Dataset records:
■ ■ ■ ■ ■

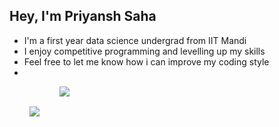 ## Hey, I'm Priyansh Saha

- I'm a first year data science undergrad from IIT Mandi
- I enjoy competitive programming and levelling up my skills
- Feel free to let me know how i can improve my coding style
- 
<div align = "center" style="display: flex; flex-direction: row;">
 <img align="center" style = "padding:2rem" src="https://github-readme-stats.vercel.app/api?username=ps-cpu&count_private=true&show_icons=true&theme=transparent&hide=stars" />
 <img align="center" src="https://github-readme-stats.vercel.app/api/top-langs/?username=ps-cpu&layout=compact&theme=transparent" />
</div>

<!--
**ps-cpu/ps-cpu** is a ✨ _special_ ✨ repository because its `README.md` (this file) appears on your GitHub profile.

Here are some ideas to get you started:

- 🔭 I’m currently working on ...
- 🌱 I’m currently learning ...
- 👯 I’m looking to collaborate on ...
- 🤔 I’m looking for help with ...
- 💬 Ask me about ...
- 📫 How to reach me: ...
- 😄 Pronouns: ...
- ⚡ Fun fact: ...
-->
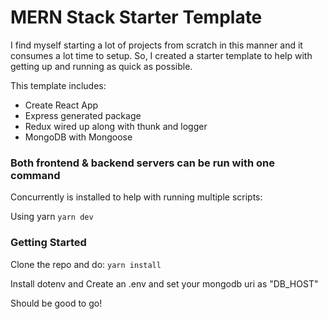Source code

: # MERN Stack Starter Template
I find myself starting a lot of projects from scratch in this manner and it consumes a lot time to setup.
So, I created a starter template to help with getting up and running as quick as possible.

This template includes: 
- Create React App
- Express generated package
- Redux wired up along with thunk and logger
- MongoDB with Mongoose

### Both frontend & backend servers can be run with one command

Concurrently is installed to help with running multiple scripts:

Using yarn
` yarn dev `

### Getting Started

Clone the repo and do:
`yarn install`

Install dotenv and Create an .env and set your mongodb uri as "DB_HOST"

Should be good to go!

■ ■ ■ ■ ■

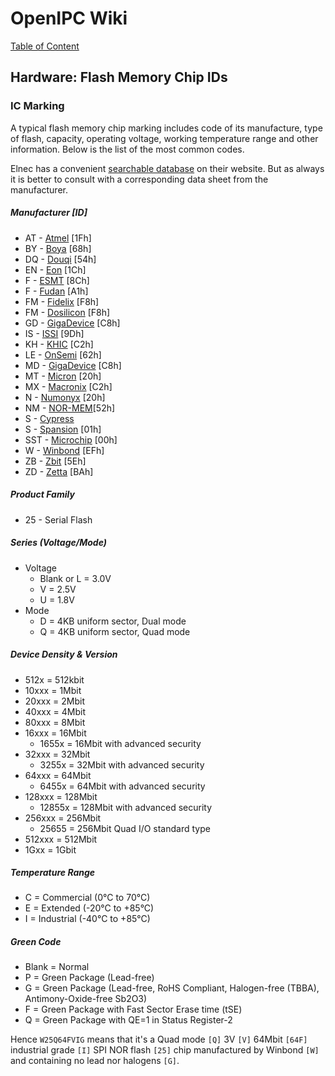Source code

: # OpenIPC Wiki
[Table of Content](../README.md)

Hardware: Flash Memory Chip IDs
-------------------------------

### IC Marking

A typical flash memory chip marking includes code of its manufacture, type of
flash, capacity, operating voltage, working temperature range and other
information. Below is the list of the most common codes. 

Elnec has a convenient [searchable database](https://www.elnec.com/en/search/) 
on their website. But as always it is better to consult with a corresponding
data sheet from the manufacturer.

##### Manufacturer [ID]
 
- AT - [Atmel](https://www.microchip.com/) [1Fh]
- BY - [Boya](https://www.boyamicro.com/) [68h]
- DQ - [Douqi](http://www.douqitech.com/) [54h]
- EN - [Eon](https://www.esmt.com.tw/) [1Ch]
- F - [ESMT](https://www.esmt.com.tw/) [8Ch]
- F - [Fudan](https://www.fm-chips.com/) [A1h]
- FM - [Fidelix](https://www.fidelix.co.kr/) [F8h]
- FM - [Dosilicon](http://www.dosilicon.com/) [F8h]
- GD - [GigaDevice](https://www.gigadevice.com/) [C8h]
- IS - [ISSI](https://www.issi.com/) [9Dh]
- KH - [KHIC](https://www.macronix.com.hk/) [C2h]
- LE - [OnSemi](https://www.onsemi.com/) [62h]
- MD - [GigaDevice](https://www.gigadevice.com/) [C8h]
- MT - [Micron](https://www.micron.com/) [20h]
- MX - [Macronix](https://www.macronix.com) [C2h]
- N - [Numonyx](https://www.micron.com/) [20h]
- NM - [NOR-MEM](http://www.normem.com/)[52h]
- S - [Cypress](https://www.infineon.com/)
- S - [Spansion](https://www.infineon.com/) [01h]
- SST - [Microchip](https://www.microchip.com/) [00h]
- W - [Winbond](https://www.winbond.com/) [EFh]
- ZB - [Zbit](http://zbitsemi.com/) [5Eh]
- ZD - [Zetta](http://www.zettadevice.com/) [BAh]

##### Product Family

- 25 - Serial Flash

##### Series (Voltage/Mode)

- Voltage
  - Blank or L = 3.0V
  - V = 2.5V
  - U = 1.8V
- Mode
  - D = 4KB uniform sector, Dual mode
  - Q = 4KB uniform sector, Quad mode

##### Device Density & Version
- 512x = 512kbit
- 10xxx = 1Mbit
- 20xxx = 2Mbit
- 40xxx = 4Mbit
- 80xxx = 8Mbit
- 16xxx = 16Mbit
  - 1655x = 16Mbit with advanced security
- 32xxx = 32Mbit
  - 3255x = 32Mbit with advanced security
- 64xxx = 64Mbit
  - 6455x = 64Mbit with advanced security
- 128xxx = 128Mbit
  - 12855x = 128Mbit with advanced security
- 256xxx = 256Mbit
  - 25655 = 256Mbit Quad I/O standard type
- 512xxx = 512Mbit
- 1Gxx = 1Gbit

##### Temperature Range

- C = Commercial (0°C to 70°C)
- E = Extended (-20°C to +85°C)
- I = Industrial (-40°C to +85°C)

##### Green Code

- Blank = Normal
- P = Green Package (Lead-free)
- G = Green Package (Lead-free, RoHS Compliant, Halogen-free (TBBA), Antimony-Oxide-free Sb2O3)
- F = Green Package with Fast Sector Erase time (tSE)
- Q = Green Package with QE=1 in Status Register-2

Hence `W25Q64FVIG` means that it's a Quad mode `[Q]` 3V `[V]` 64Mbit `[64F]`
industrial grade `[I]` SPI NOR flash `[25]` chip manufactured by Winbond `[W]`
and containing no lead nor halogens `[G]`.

■ ■ ■ ■ ■

Read through the lines above and collect those that contain the string "your".

▸ **FINAL ANSWER**:
**ps-cpu/ps-cpu** is a ✨ _special_ ✨ repository because its `README.md` (this file) appears on your GitHub profile.
Install dotenv and Create an .env and set your mongodb uri as "DB_HOST"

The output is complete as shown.